Książę William pozywa tabloid za opublikowanie zdjęć księżnej Kate topless

księżna kate, książę William fot. ONS.pl
Księżna Kate topless trafiła na okładki francuskich magazynów kilka lat temu. O jakiej kwocie zadośćuczynienia mowa?
Edyta Liebert / 04.05.2017 14:40
księżna kate, książę William fot. ONS.pl

W 2012 roku świat obiegły zdjęcia z prywatnych wakacji książęcej pary. Zrobiono je z ukrycia - księżna Kate topless pojawiła się na okładce pisma "French Closer". Minęło 5 lat, ale książę William zapowiedział, że nie ujdzie im to na sucho i żąda odszkodowania.

1,3 miliona funtów, czyli około 7 milionów złotych

Mówimy o kwocie, która może nam zawróciłaby w głowie, ale dla rodziny brytyjskiej to jedynie forma zadośćuczynienia dotkliwa dla tabloidu. Z książęcej pary nie należy robić pośmiewiska. Zdjęcia zostały zrobione w 2012 roku, kiedy książę William i księżna Kate spędzali wakacje na południu Francji. Kupił je i upublicznił plotkarski magazyn "French Closer" - tabloid, który nie cofnie się przed niczym. Fotki trafiły do sieci oraz sprzedano je innym pismom: m.in. La Provence, który wprawdzie nie pokazał Kate z nagimi piersiami, ale zdecydował się na publikację zdjęć z wakacji Williama i Kate.


ONS.pl
Publikacja tych zdjęć była brzemienna w skutkach dla całej rodziny królewskiej, dlatego żądają oni ogromnego odszkodowania - w przeliczeniu na złotówki tot ok. 7 mln. Narażono na szwank dobre imię brytyjskiej arystokracji. Para wypoczywała na terenie prywatnej posiadłości w Prowansji, dlatego wykonanie zdjęć wiązało się z przekroczeniem granic w każdym tego słowa znaczeniu.
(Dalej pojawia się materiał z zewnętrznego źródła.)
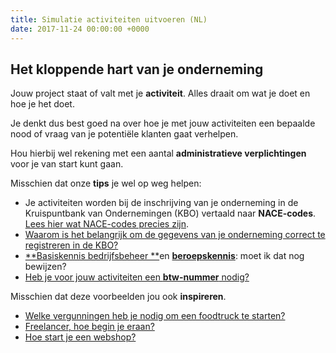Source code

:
 ```yaml
---
title: Simulatie activiteiten uitvoeren (NL)
date: 2017-11-24 00:00:00 +0000
---
```

## Het kloppende hart van je onderneming

Jouw project staat of valt met je **activiteit**. Alles draait om wat je doet en hoe je het doet.

Je denkt dus best goed na over hoe je met jouw activiteiten een bepaalde nood of vraag van je potentiële klanten gaat verhelpen.

Hou hierbij wel rekening met een aantal **administratieve verplichtingen** voor je van start kunt gaan.

Misschien dat onze **tips** je wel op weg helpen:

* Je activiteiten worden bij de inschrijving van je onderneming in de Kruispuntbank van Ondernemingen (KBO) vertaald naar **NACE-codes**. [Lees hier wat NACE-codes precies zijn](https://www.xerius.be/nacebel-codes-je-activiteiten-registreren-in-de-kbo).
* [Waarom is het belangrijk om de gegevens van je onderneming correct te registreren in de KBO?](http://blog.xerius.be/zelfstandigen/waarom-correcte-bedrijfsgegevens-in-de-kbo-cruciaal-zijn)
* [**Basiskennis bedrijfsbeheer **](https://www.xerius.be/zelfstandigen/start-eigen-zaak/basiskennis-bedrijfsbeheer/)en [**beroepskennis**](https://www.xerius.be/zelfstandigen/start-eigen-zaak/beroepskennis/): moet ik dat nog bewijzen?
* [Heb je voor jouw activiteiten een **btw-nummer** nodig?](https://www.xerius.be/btw-voor-starters-wat-moet-je-weten)

Misschien dat deze voorbeelden jou ook **inspireren**.

* [Welke vergunningen heb je nodig om een foodtruck te starten?](https://www.xerius.be/blog/welke-vergunningen-heb-je-nodig-om-een-food-truck-te-beginnen)
* [Freelancer, hoe begin je eraan?](https://www.xerius.be/blog/freelancer-worden-hoe-begin-je-eraan/)
* [Hoe start je een webshop?](https://www.xerius.be/blog/een-webshop-starten-hoe-begin-ik-eraan/)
Nagie zdjęcia księżnej Kate i oficjalne oświadczenie księcia Williama

Książę William postanowił wytoczyć wojnę tabloidom, które poddały w wątpliwość dobre imię monarchii. Wystosował oświadczenie, w którym powołał się nie tylko na racje moralne, ale też na zdrowy rozsądek. Wspomniał też o księżnej Dianie, która zginęła w tragicznym wypadku, uciekając przed paparazzi: zdjęcia są "tym bardziej raniące", ponieważ przypominają mu o wydarzeniach sprzed 20 lat.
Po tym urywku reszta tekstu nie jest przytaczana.